Before copying the entries, remove the pictures; everything else stays exactly as it is.
Start of Entries shown
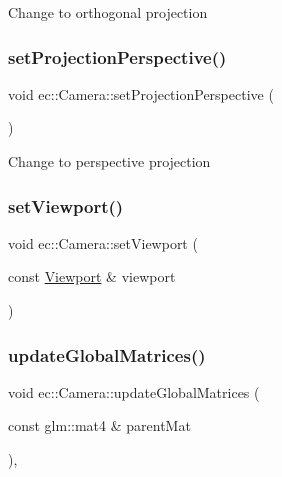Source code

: Change to orthogonal projection \mbox{\label{classec_1_1_camera_af3544fbe030aadcd6bdfef8cb94e7b5c}} 
\subsubsection{\texorpdfstring{set\+Projection\+Perspective()}{setProjectionPerspective()}}
{\footnotesize\ttfamily void ec\+::\+Camera\+::set\+Projection\+Perspective (\begin{DoxyParamCaption}{ }\end{DoxyParamCaption})}

Change to perspective projection \mbox{\label{classec_1_1_camera_a3fc6f03041f6c0ee897c9596039d424d}} 
\subsubsection{\texorpdfstring{set\+Viewport()}{setViewport()}}
{\footnotesize\ttfamily void ec\+::\+Camera\+::set\+Viewport (\begin{DoxyParamCaption}\item[{const \mbox{\hyperlink{classec_1_1_viewport}{Viewport}} \&}]{viewport }\end{DoxyParamCaption})}

\mbox{\label{classec_1_1_camera_a1661dae4666cf50e697603904c96df6a}} 
\subsubsection{\texorpdfstring{update\+Global\+Matrices()}{updateGlobalMatrices()}}
{\footnotesize\ttfamily void ec\+::\+Camera\+::update\+Global\+Matrices (\begin{DoxyParamCaption}\item[{const glm\+::mat4 \&}]{parent\+Mat }\end{DoxyParamCaption})\hspace{0.3cm}{\ttfamily [override]}, {\ttfamily [virtual]}}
End of Entries shown
[Answer below]
Source code

: Change to orthogonal projection \mbox{\label{classec_1_1_camera_af3544fbe030aadcd6bdfef8cb94e7b5c}} 
\subsubsection{\texorpdfstring{set\+Projection\+Perspective()}{setProjectionPerspective()}}
{\footnotesize\ttfamily void ec\+::\+Camera\+::set\+Projection\+Perspective (\begin{DoxyParamCaption}{ }\end{DoxyParamCaption})}

Change to perspective projection \mbox{\label{classec_1_1_camera_a3fc6f03041f6c0ee897c9596039d424d}} 
\subsubsection{\texorpdfstring{set\+Viewport()}{setViewport()}}
{\footnotesize\ttfamily void ec\+::\+Camera\+::set\+Viewport (\begin{DoxyParamCaption}\item[{const \mbox{\hyperlink{classec_1_1_viewport}{Viewport}} \&}]{viewport }\end{DoxyParamCaption})}

\mbox{\label{classec_1_1_camera_a1661dae4666cf50e697603904c96df6a}} 
\subsubsection{\texorpdfstring{update\+Global\+Matrices()}{updateGlobalMatrices()}}
{\footnotesize\ttfamily void ec\+::\+Camera\+::update\+Global\+Matrices (\begin{DoxyParamCaption}\item[{const glm\+::mat4 \&}]{parent\+Mat }\end{DoxyParamCaption})\hspace{0.3cm}{\ttfamily [override]}, {\ttfamily [virtual]}}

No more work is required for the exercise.